The court in Davidson also held that the option holders’ claim required proof of

“(1) the waiver — defendant’s representation that he would permit plaintiffs to exercise the option to and including [the extension date], (2) the reliance — that [the plaintiffs] reasonably relied on that representation, and (3) the damage — that they would be injured as a consequence of that reliance if defendant were permitted to insist on the expiration date provided in the written option.” 289 Or at 57.

Here, the trial court correctly instructed the jury on those elements. Defendant argues, however, that this case differs from Davidson v. Wyatt, supra, because, unlike the plaintiffs there,

“[t]hese plaintiffs were not ready, willing and able buyers who were lulled into late performance in reliance upon an extension. To the contrary, plaintiffs sought the extension precisely because of their inability to perform timely.”

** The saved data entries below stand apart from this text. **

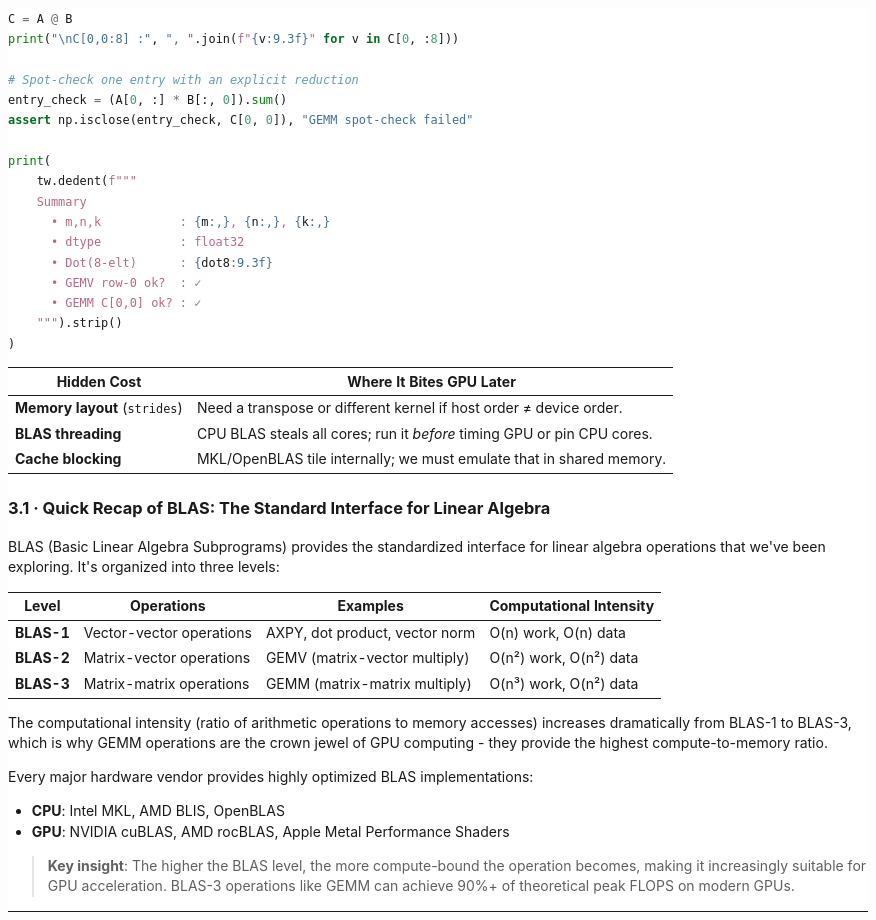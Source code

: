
 ```python
C = A @ B
print("\nC[0,0:8] :", ", ".join(f"{v:9.3f}" for v in C[0, :8]))

# Spot-check one entry with an explicit reduction
entry_check = (A[0, :] * B[:, 0]).sum()
assert np.isclose(entry_check, C[0, 0]), "GEMM spot-check failed"

print(
    tw.dedent(f"""
    Summary
      • m,n,k           : {m:,}, {n:,}, {k:,}
      • dtype           : float32
      • Dot(8-elt)      : {dot8:9.3f}
      • GEMV row-0 ok?  : ✓
      • GEMM C[0,0] ok? : ✓
    """).strip()
)
```

| Hidden Cost                   | Where It Bites GPU Later                                                |
| ----------------------------- | ----------------------------------------------------------------------- |
| **Memory layout** (`strides`) | Need a transpose or different kernel if host order ≠ device order.      |
| **BLAS threading**            | CPU BLAS steals all cores; run it *before* timing GPU or pin CPU cores. |
| **Cache blocking**            | MKL/OpenBLAS tile internally; we must emulate that in shared memory.    |

### 3.1 · Quick Recap of BLAS: The Standard Interface for Linear Algebra

BLAS (Basic Linear Algebra Subprograms) provides the standardized interface for linear algebra operations that we've been exploring. It's organized into three levels:

| Level | Operations                                | Examples                                   | Computational Intensity |
|-------|-------------------------------------------|--------------------------------------------|-----------------------|
| **BLAS-1** | Vector-vector operations                 | AXPY, dot product, vector norm            | O(n) work, O(n) data |
| **BLAS-2** | Matrix-vector operations                 | GEMV (matrix-vector multiply)             | O(n²) work, O(n²) data |
| **BLAS-3** | Matrix-matrix operations                 | GEMM (matrix-matrix multiply)             | O(n³) work, O(n²) data |

The computational intensity (ratio of arithmetic operations to memory accesses) increases dramatically from BLAS-1 to BLAS-3, which is why GEMM operations are the crown jewel of GPU computing - they provide the highest compute-to-memory ratio.

Every major hardware vendor provides highly optimized BLAS implementations:
- **CPU**: Intel MKL, AMD BLIS, OpenBLAS
- **GPU**: NVIDIA cuBLAS, AMD rocBLAS, Apple Metal Performance Shaders

> **Key insight**: The higher the BLAS level, the more compute-bound the operation becomes, making it increasingly suitable for GPU acceleration. BLAS-3 operations like GEMM can achieve 90%+ of theoretical peak FLOPS on modern GPUs. 

---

Defendant offers that distinction in support of its argument that, as a matter of law, plaintiffs could not have relied on the extension to their detriment or materially *360changed their position because of it. However, whether plaintiffs “reasonably relied” on the extension was a question for the jury. There was evidence to support plaintiffs’ estoppel claim.

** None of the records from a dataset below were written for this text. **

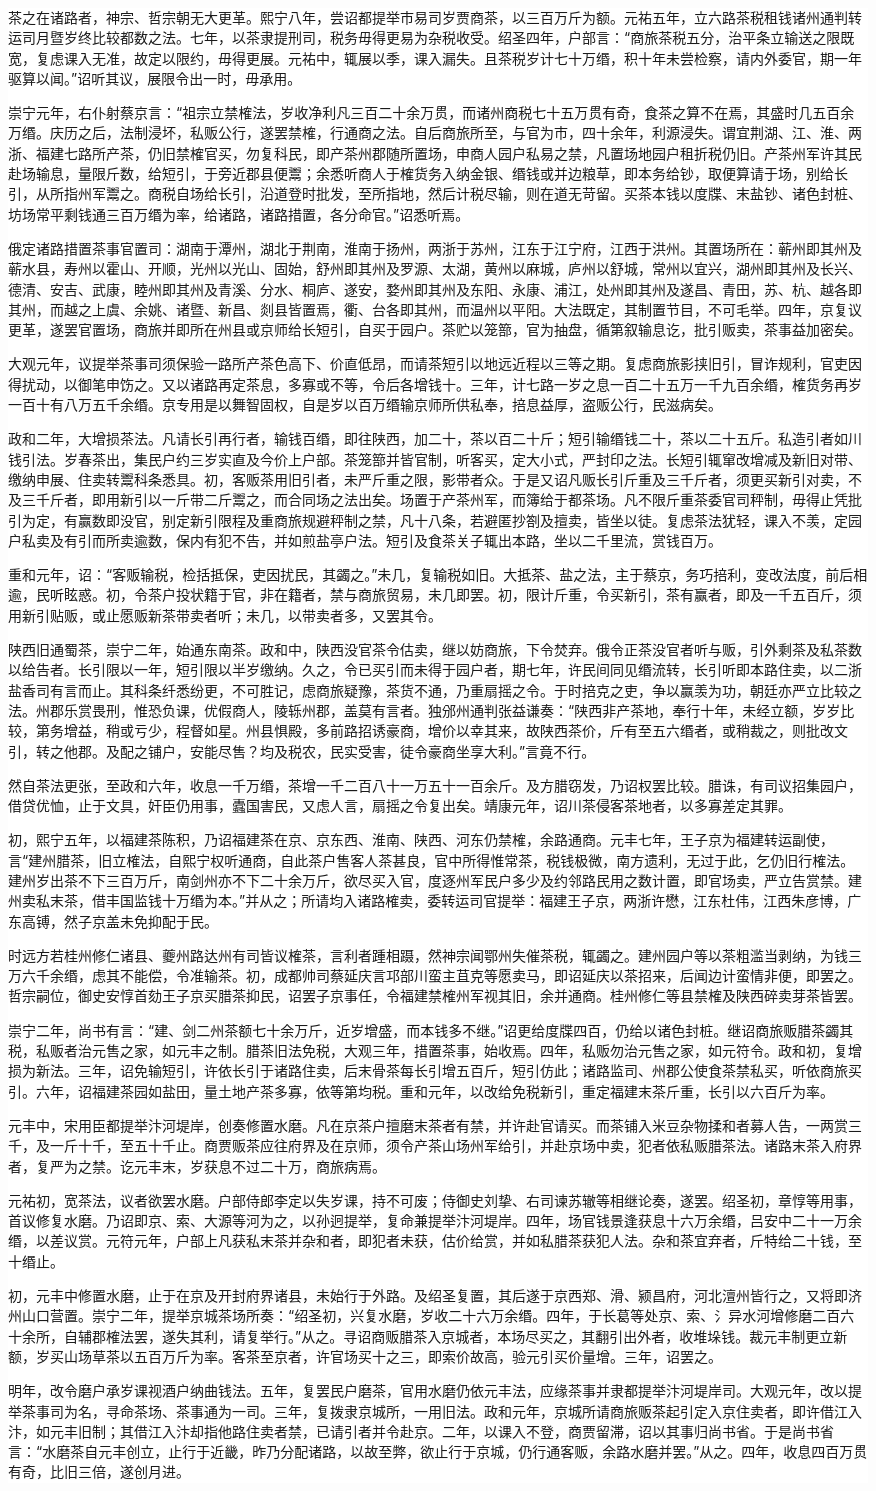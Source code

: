 茶之在诸路者，神宗、哲宗朝无大更革。熙宁八年，尝诏都提举市易司岁贾商茶，以三百万斤为额。元祐五年，立六路茶税租钱诸州通判转运司月暨岁终比较都数之法。七年，以茶隶提刑司，税务毋得更易为杂税收受。绍圣四年，户部言：“商旅茶税五分，治平条立输送之限既宽，复虑课入无准，故定以限约，毋得更展。元祐中，辄展以季，课入漏失。且茶税岁计七十万缗，积十年未尝检察，请内外委官，期一年驱算以闻。”诏听其议，展限令出一时，毋承用。

崇宁元年，右仆射蔡京言：“祖宗立禁榷法，岁收净利凡三百二十余万贯，而诸州商税七十五万贯有奇，食茶之算不在焉，其盛时几五百余万缗。庆历之后，法制浸坏，私贩公行，遂罢禁榷，行通商之法。自后商旅所至，与官为市，四十余年，利源浸失。谓宜荆湖、江、淮、两浙、福建七路所产茶，仍旧禁榷官买，勿复科民，即产茶州郡随所置场，申商人园户私易之禁，凡置场地园户租折税仍旧。产茶州军许其民赴场输息，量限斤数，给短引，于旁近郡县便鬻；余悉听商人于榷货务入纳金银、缗钱或并边粮草，即本务给钞，取便算请于场，别给长引，从所指州军鬻之。商税自场给长引，沿道登时批发，至所指地，然后计税尽输，则在道无苛留。买茶本钱以度牒、末盐钞、诸色封桩、坊场常平剩钱通三百万缗为率，给诸路，诸路措置，各分命官。”诏悉听焉。

俄定诸路措置茶事官置司：湖南于潭州，湖北于荆南，淮南于扬州，两浙于苏州，江东于江宁府，江西于洪州。其置场所在：蕲州即其州及蕲水县，寿州以霍山、开顺，光州以光山、固始，舒州即其州及罗源、太湖，黄州以麻城，庐州以舒城，常州以宜兴，湖州即其州及长兴、德清、安吉、武康，睦州即其州及青溪、分水、桐庐、遂安，婺州即其州及东阳、永康、浦江，处州即其州及遂昌、青田，苏、杭、越各即其州，而越之上虞、余姚、诸暨、新昌、剡县皆置焉，衢、台各即其州，而温州以平阳。大法既定，其制置节目，不可毛举。四年，京复议更革，遂罢官置场，商旅并即所在州县或京师给长短引，自买于园户。茶贮以笼篰，官为抽盘，循第叙输息讫，批引贩卖，茶事益加密矣。

大观元年，议提举茶事司须保验一路所产茶色高下、价直低昂，而请茶短引以地远近程以三等之期。复虑商旅影挟旧引，冒诈规利，官吏因得扰动，以御笔申饬之。又以诸路再定茶息，多寡或不等，令后各增钱十。三年，计七路一岁之息一百二十五万一千九百余缗，榷货务再岁一百十有八万五千余缗。京专用是以舞智固权，自是岁以百万缗输京师所供私奉，掊息益厚，盗贩公行，民滋病矣。

政和二年，大增损茶法。凡请长引再行者，输钱百缗，即往陕西，加二十，茶以百二十斤；短引输缗钱二十，茶以二十五斤。私造引者如川钱引法。岁春茶出，集民户约三岁实直及今价上户部。茶笼篰并皆官制，听客买，定大小式，严封印之法。长短引辄窜改增减及新旧对带、缴纳申展、住卖转鬻科条悉具。初，客贩茶用旧引者，未严斤重之限，影带者众。于是又诏凡贩长引斤重及三千斤者，须更买新引对卖，不及三千斤者，即用新引以一斤带二斤鬻之，而合同场之法出矣。场置于产茶州军，而簿给于都茶场。凡不限斤重茶委官司秤制，毋得止凭批引为定，有赢数即没官，别定新引限程及重商旅规避秤制之禁，凡十八条，若避匿抄劄及擅卖，皆坐以徒。复虑茶法犹轻，课入不羡，定园户私卖及有引而所卖逾数，保内有犯不告，并如煎盐亭户法。短引及食茶关子辄出本路，坐以二千里流，赏钱百万。

重和元年，诏：“客贩输税，检括抵保，吏因扰民，其蠲之。”未几，复输税如旧。大抵茶、盐之法，主于蔡京，务巧掊利，变改法度，前后相逾，民听眩惑。初，令茶户投状籍于官，非在籍者，禁与商旅贸易，未几即罢。初，限计斤重，令买新引，茶有赢者，即及一千五百斤，须用新引贴贩，或止愿贩新茶带卖者听；未几，以带卖者多，又罢其令。

陕西旧通蜀茶，崇宁二年，始通东南茶。政和中，陕西没官茶令估卖，继以妨商旅，下令焚弃。俄令正茶没官者听与贩，引外剩茶及私茶数以给告者。长引限以一年，短引限以半岁缴纳。久之，令已买引而未得于园户者，期七年，许民间同见缗流转，长引听即本路住卖，以二浙盐香司有言而止。其科条纤悉纷更，不可胜记，虑商旅疑豫，茶货不通，乃重扇摇之令。于时掊克之吏，争以赢羡为功，朝廷亦严立比较之法。州郡乐赏畏刑，惟恐负课，优假商人，陵轹州郡，盖莫有言者。独邠州通判张益谦奏：“陕西非产茶地，奉行十年，未经立额，岁岁比较，第务增益，稍或亏少，程督如星。州县惧殿，多前路招诱豪商，增价以幸其来，故陕西茶价，斤有至五六缗者，或稍裁之，则批改文引，转之他郡。及配之铺户，安能尽售？均及税农，民实受害，徒令豪商坐享大利。”言竟不行。

然自茶法更张，至政和六年，收息一千万缗，茶增一千二百八十一万五十一百余斤。及方腊窃发，乃诏权罢比较。腊诛，有司议招集园户，借贷优恤，止于文具，奸臣仍用事，蠹国害民，又虑人言，扇摇之令复出矣。靖康元年，诏川茶侵客茶地者，以多寡差定其罪。

初，熙宁五年，以福建茶陈积，乃诏福建茶在京、京东西、淮南、陕西、河东仍禁榷，余路通商。元丰七年，王子京为福建转运副使，言“建州腊茶，旧立榷法，自熙宁权听通商，自此茶户售客人茶甚良，官中所得惟常茶，税钱极微，南方遗利，无过于此，乞仍旧行榷法。建州岁出茶不下三百万斤，南剑州亦不下二十余万斤，欲尽买入官，度逐州军民户多少及约邻路民用之数计置，即官场卖，严立告赏禁。建州卖私末茶，借丰国监钱十万缗为本。”并从之；所请均入诸路榷卖，委转运司官提举：福建王子京，两浙许懋，江东杜伟，江西朱彦博，广东高镈，然子京盖未免抑配于民。

时远方若桂州修仁诸县、夔州路达州有司皆议榷茶，言利者踵相蹑，然神宗闻鄂州失催茶税，辄蠲之。建州园户等以茶粗滥当剥纳，为钱三万六千余缗，虑其不能偿，令准输茶。初，成都帅司蔡延庆言邛部川蛮主苴克等愿卖马，即诏延庆以茶招来，后闻边计蛮情非便，即罢之。哲宗嗣位，御史安惇首劾王子京买腊茶抑民，诏罢子京事任，令福建禁榷州军视其旧，余并通商。桂州修仁等县禁榷及陕西碎卖芽茶皆罢。

崇宁二年，尚书有言：“建、剑二州茶额七十余万斤，近岁增盛，而本钱多不继。”诏更给度牒四百，仍给以诸色封桩。继诏商旅贩腊茶蠲其税，私贩者治元售之家，如元丰之制。腊茶旧法免税，大观三年，措置茶事，始收焉。四年，私贩勿治元售之家，如元符令。政和初，复增损为新法。三年，诏免输短引，许依长引于诸路住卖，后末骨茶每长引增五百斤，短引仿此；诸路监司、州郡公使食茶禁私买，听依商旅买引。六年，诏福建茶园如盐田，量土地产茶多寡，依等第均税。重和元年，以改给免税新引，重定福建末茶斤重，长引以六百斤为率。

元丰中，宋用臣都提举汴河堤岸，创奏修置水磨。凡在京茶户擅磨末茶者有禁，并许赴官请买。而茶铺入米豆杂物揉和者募人告，一两赏三千，及一斤十千，至五十千止。商贾贩茶应往府界及在京师，须令产茶山场州军给引，并赴京场中卖，犯者依私贩腊茶法。诸路末茶入府界者，复严为之禁。讫元丰末，岁获息不过二十万，商旅病焉。

元祐初，宽茶法，议者欲罢水磨。户部侍郎李定以失岁课，持不可废；侍御史刘挚、右司谏苏辙等相继论奏，遂罢。绍圣初，章惇等用事，首议修复水磨。乃诏即京、索、大源等河为之，以孙迥提举，复命兼提举汴河堤岸。四年，场官钱景逢获息十六万余缗，吕安中二十一万余缗，以差议赏。元符元年，户部上凡获私末茶并杂和者，即犯者未获，估价给赏，并如私腊茶获犯人法。杂和茶宜弃者，斤特给二十钱，至十缗止。

初，元丰中修置水磨，止于在京及开封府界诸县，未始行于外路。及绍圣复置，其后遂于京西郑、滑、颍昌府，河北澶州皆行之，又将即济州山口营置。崇宁二年，提举京城茶场所奏：“绍圣初，兴复水磨，岁收二十六万余缗。四年，于长葛等处京、索、氵异水河增修磨二百六十余所，自辅郡榷法罢，遂失其利，请复举行。”从之。寻诏商贩腊茶入京城者，本场尽买之，其翻引出外者，收堆垛钱。裁元丰制更立新额，岁买山场草茶以五百万斤为率。客茶至京者，许官场买十之三，即索价故高，验元引买价量增。三年，诏罢之。

明年，改令磨户承岁课视酒户纳曲钱法。五年，复罢民户磨茶，官用水磨仍依元丰法，应缘茶事并隶都提举汴河堤岸司。大观元年，改以提举茶事司为名，寻命茶场、茶事通为一司。三年，复拨隶京城所，一用旧法。政和元年，京城所请商旅贩茶起引定入京住卖者，即许借江入汴，如元丰旧制；其借江入汴却指他路住卖者禁，已请引者并令赴京。二年，以课入不登，商贾留滞，诏以其事归尚书省。于是尚书省言：“水磨茶自元丰创立，止行于近畿，昨乃分配诸路，以故至弊，欲止行于京城，仍行通客贩，余路水磨并罢。”从之。四年，收息四百万贯有奇，比旧三倍，遂创月进。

Defendant’s remaining argument in support of its fourth through sixth assignments is that there could have been no valid modification of the written agreement, because plaintiffs gave no new consideration for the oral extension.2 Although the release of the earnest money and recording of the quitclaim deeds were terms of the oral extension, defendant states that “[djoing what one is already obligated to do, i.e., allowing the escrowee to follow its previous instructions, is not new consideration.” That argument, however, is circular. The escrow instructions and the written fifth extension required the agent to record the deeds upon a failure of timely performance. The oral modification extended the time for performance. Consequently, the recording of the deeds was not simply an act taken pursuant to the previous instruments; it was a new requirement of the oral agreement. Assuming that new consideration was required, it was given. We reject the fourth, fifth and sixth assignments of error.

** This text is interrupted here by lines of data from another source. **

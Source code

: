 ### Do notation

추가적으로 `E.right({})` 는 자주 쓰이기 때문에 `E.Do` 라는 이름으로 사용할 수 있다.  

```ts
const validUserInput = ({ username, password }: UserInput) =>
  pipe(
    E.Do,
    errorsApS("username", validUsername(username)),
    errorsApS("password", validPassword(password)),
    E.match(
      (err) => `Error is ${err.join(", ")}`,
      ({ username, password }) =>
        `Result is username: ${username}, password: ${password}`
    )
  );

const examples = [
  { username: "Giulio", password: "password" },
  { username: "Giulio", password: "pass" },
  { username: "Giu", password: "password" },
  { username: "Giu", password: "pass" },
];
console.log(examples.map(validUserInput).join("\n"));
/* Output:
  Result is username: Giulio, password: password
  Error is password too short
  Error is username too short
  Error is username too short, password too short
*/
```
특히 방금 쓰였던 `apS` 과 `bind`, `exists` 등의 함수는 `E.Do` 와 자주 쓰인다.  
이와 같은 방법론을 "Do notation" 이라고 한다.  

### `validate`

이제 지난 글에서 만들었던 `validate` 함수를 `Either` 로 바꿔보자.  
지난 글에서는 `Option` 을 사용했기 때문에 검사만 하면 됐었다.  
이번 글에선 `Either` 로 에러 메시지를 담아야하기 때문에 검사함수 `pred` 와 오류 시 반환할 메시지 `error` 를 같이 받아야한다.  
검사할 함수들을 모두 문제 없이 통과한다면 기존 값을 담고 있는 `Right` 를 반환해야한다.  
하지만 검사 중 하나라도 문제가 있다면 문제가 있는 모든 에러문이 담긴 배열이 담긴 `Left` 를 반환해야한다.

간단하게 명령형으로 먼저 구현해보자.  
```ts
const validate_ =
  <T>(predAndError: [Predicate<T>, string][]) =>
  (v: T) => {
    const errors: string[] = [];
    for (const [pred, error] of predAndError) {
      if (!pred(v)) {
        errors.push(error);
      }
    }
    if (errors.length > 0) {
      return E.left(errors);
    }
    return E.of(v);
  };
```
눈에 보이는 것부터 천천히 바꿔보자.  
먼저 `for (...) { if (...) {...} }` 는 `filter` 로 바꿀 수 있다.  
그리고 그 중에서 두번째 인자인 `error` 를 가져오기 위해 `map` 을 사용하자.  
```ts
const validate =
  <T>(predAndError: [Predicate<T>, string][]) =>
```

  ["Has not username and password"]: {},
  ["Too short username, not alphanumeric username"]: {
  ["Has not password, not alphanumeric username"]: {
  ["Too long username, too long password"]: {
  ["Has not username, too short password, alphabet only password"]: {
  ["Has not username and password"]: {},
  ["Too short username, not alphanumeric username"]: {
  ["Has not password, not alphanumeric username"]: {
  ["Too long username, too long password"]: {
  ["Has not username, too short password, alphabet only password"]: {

Defendant asserts in its seventh and eighth assignments that the court erred in admitting certain evidence. The errors, if any, were harmless.

Affirmed.

We use the term “plaintiffs” to refer to Abercrombie and the Vannoys. It is unnecessary to an understanding of this opinion to describe or refer to the other plaintiffs.

This argument may not have any bearing on the waiver and estoppel theories. We nevertheless address it, because we are unable to tell from the verdict whether the jury found for plaintiffs on their modification theory rather than on their waiver or estoppel theories. See Whinston v. Kaiser Foundation Hospital, 309 Or 350, 788 P2d 425 (1990).